▶ _WHAT IS NEEDED_
Set down the data again word for word. Skip any pictures.

[EXTRACTED INFORMATION — start]

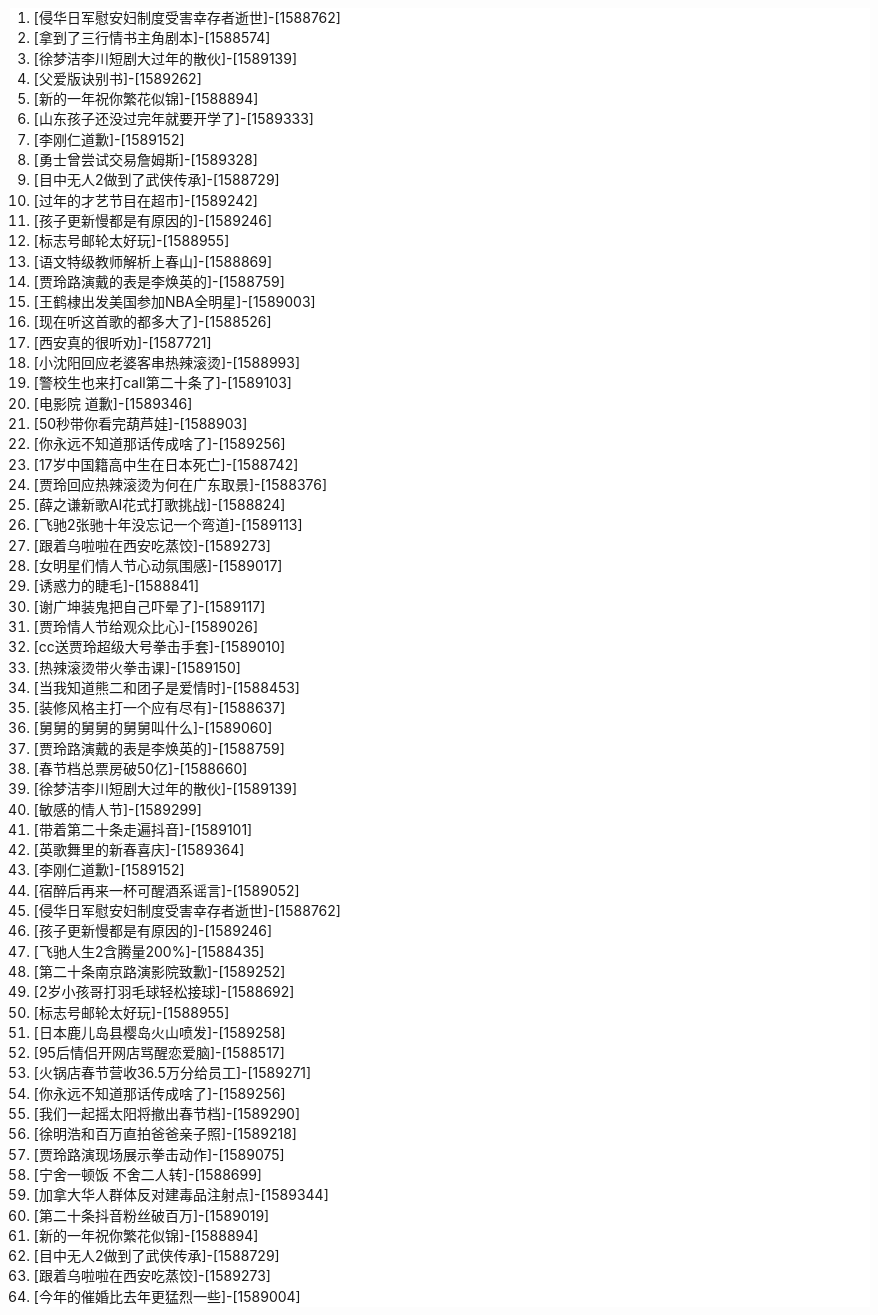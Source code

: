 1. [侵华日军慰安妇制度受害幸存者逝世]-[1588762]
1. [拿到了三行情书主角剧本]-[1588574]
1. [徐梦洁李川短剧大过年的散伙]-[1589139]
1. [父爱版诀别书]-[1589262]
1. [新的一年祝你繁花似锦]-[1588894]
1. [山东孩子还没过完年就要开学了]-[1589333]
1. [李刚仁道歉]-[1589152]
1. [勇士曾尝试交易詹姆斯]-[1589328]
1. [目中无人2做到了武侠传承]-[1588729]
1. [过年的才艺节目在超市]-[1589242]
1. [孩子更新慢都是有原因的]-[1589246]
1. [标志号邮轮太好玩]-[1588955]
1. [语文特级教师解析上春山]-[1588869]
1. [贾玲路演戴的表是李焕英的]-[1588759]
1. [王鹤棣出发美国参加NBA全明星]-[1589003]
1. [现在听这首歌的都多大了]-[1588526]
1. [西安真的很听劝]-[1587721]
1. [小沈阳回应老婆客串热辣滚烫]-[1588993]
1. [警校生也来打call第二十条了]-[1589103]
1. [电影院 道歉]-[1589346]
1. [50秒带你看完葫芦娃]-[1588903]
1. [你永远不知道那话传成啥了]-[1589256]
1. [17岁中国籍高中生在日本死亡]-[1588742]
1. [贾玲回应热辣滚烫为何在广东取景]-[1588376]
1. [薛之谦新歌AI花式打歌挑战]-[1588824]
1. [飞驰2张驰十年没忘记一个弯道]-[1589113]
1. [跟着乌啦啦在西安吃蒸饺]-[1589273]
1. [女明星们情人节心动氛围感]-[1589017]
1. [诱惑力的睫毛]-[1588841]
1. [谢广坤装鬼把自己吓晕了]-[1589117]
1. [贾玲情人节给观众比心]-[1589026]
1. [cc送贾玲超级大号拳击手套]-[1589010]
1. [热辣滚烫带火拳击课]-[1589150]
1. [当我知道熊二和团子是爱情时]-[1588453]
1. [装修风格主打一个应有尽有]-[1588637]
1. [舅舅的舅舅的舅舅叫什么]-[1589060]
1. [贾玲路演戴的表是李焕英的]-[1588759]
1. [春节档总票房破50亿]-[1588660]
1. [徐梦洁李川短剧大过年的散伙]-[1589139]
1. [敏感的情人节]-[1589299]
1. [带着第二十条走遍抖音]-[1589101]
1. [英歌舞里的新春喜庆]-[1589364]
1. [李刚仁道歉]-[1589152]
1. [宿醉后再来一杯可醒酒系谣言]-[1589052]
1. [侵华日军慰安妇制度受害幸存者逝世]-[1588762]
1. [孩子更新慢都是有原因的]-[1589246]
1. [飞驰人生2含腾量200%]-[1588435]
1. [第二十条南京路演影院致歉]-[1589252]
1. [2岁小孩哥打羽毛球轻松接球]-[1588692]
1. [标志号邮轮太好玩]-[1588955]
1. [日本鹿儿岛县樱岛火山喷发]-[1589258]
1. [95后情侣开网店骂醒恋爱脑]-[1588517]
1. [火锅店春节营收36.5万分给员工]-[1589271]
1. [你永远不知道那话传成啥了]-[1589256]
1. [我们一起摇太阳将撤出春节档]-[1589290]
1. [徐明浩和百万直拍爸爸亲子照]-[1589218]
1. [贾玲路演现场展示拳击动作]-[1589075]
1. [宁舍一顿饭 不舍二人转]-[1588699]
1. [加拿大华人群体反对建毒品注射点]-[1589344]
1. [第二十条抖音粉丝破百万]-[1589019]
1. [新的一年祝你繁花似锦]-[1588894]
1. [目中无人2做到了武侠传承]-[1588729]
1. [跟着乌啦啦在西安吃蒸饺]-[1589273]
1. [今年的催婚比去年更猛烈一些]-[1589004]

[EXTRACTED INFORMATION — finish]

▶ _FINISHED EXERCISE_
Source code

: 1. [侵华日军慰安妇制度受害幸存者逝世]-[1588762]
1. [拿到了三行情书主角剧本]-[1588574]
1. [徐梦洁李川短剧大过年的散伙]-[1589139]
1. [父爱版诀别书]-[1589262]
1. [新的一年祝你繁花似锦]-[1588894]
1. [山东孩子还没过完年就要开学了]-[1589333]
1. [李刚仁道歉]-[1589152]
1. [勇士曾尝试交易詹姆斯]-[1589328]
1. [目中无人2做到了武侠传承]-[1588729]
1. [过年的才艺节目在超市]-[1589242]
1. [孩子更新慢都是有原因的]-[1589246]
1. [标志号邮轮太好玩]-[1588955]
1. [语文特级教师解析上春山]-[1588869]
1. [贾玲路演戴的表是李焕英的]-[1588759]
1. [王鹤棣出发美国参加NBA全明星]-[1589003]
1. [现在听这首歌的都多大了]-[1588526]
1. [西安真的很听劝]-[1587721]
1. [小沈阳回应老婆客串热辣滚烫]-[1588993]
1. [警校生也来打call第二十条了]-[1589103]
1. [电影院 道歉]-[1589346]
1. [50秒带你看完葫芦娃]-[1588903]
1. [你永远不知道那话传成啥了]-[1589256]
1. [17岁中国籍高中生在日本死亡]-[1588742]
1. [贾玲回应热辣滚烫为何在广东取景]-[1588376]
1. [薛之谦新歌AI花式打歌挑战]-[1588824]
1. [飞驰2张驰十年没忘记一个弯道]-[1589113]
1. [跟着乌啦啦在西安吃蒸饺]-[1589273]
1. [女明星们情人节心动氛围感]-[1589017]
1. [诱惑力的睫毛]-[1588841]
1. [谢广坤装鬼把自己吓晕了]-[1589117]
1. [贾玲情人节给观众比心]-[1589026]
1. [cc送贾玲超级大号拳击手套]-[1589010]
1. [热辣滚烫带火拳击课]-[1589150]
1. [当我知道熊二和团子是爱情时]-[1588453]
1. [装修风格主打一个应有尽有]-[1588637]
1. [舅舅的舅舅的舅舅叫什么]-[1589060]
1. [贾玲路演戴的表是李焕英的]-[1588759]
1. [春节档总票房破50亿]-[1588660]
1. [徐梦洁李川短剧大过年的散伙]-[1589139]
1. [敏感的情人节]-[1589299]
1. [带着第二十条走遍抖音]-[1589101]
1. [英歌舞里的新春喜庆]-[1589364]
1. [李刚仁道歉]-[1589152]
1. [宿醉后再来一杯可醒酒系谣言]-[1589052]
1. [侵华日军慰安妇制度受害幸存者逝世]-[1588762]
1. [孩子更新慢都是有原因的]-[1589246]
1. [飞驰人生2含腾量200%]-[1588435]
1. [第二十条南京路演影院致歉]-[1589252]
1. [2岁小孩哥打羽毛球轻松接球]-[1588692]
1. [标志号邮轮太好玩]-[1588955]
1. [日本鹿儿岛县樱岛火山喷发]-[1589258]
1. [95后情侣开网店骂醒恋爱脑]-[1588517]
1. [火锅店春节营收36.5万分给员工]-[1589271]
1. [你永远不知道那话传成啥了]-[1589256]
1. [我们一起摇太阳将撤出春节档]-[1589290]
1. [徐明浩和百万直拍爸爸亲子照]-[1589218]
1. [贾玲路演现场展示拳击动作]-[1589075]
1. [宁舍一顿饭 不舍二人转]-[1588699]
1. [加拿大华人群体反对建毒品注射点]-[1589344]
1. [第二十条抖音粉丝破百万]-[1589019]
1. [新的一年祝你繁花似锦]-[1588894]
1. [目中无人2做到了武侠传承]-[1588729]
1. [跟着乌啦啦在西安吃蒸饺]-[1589273]
1. [今年的催婚比去年更猛烈一些]-[1589004]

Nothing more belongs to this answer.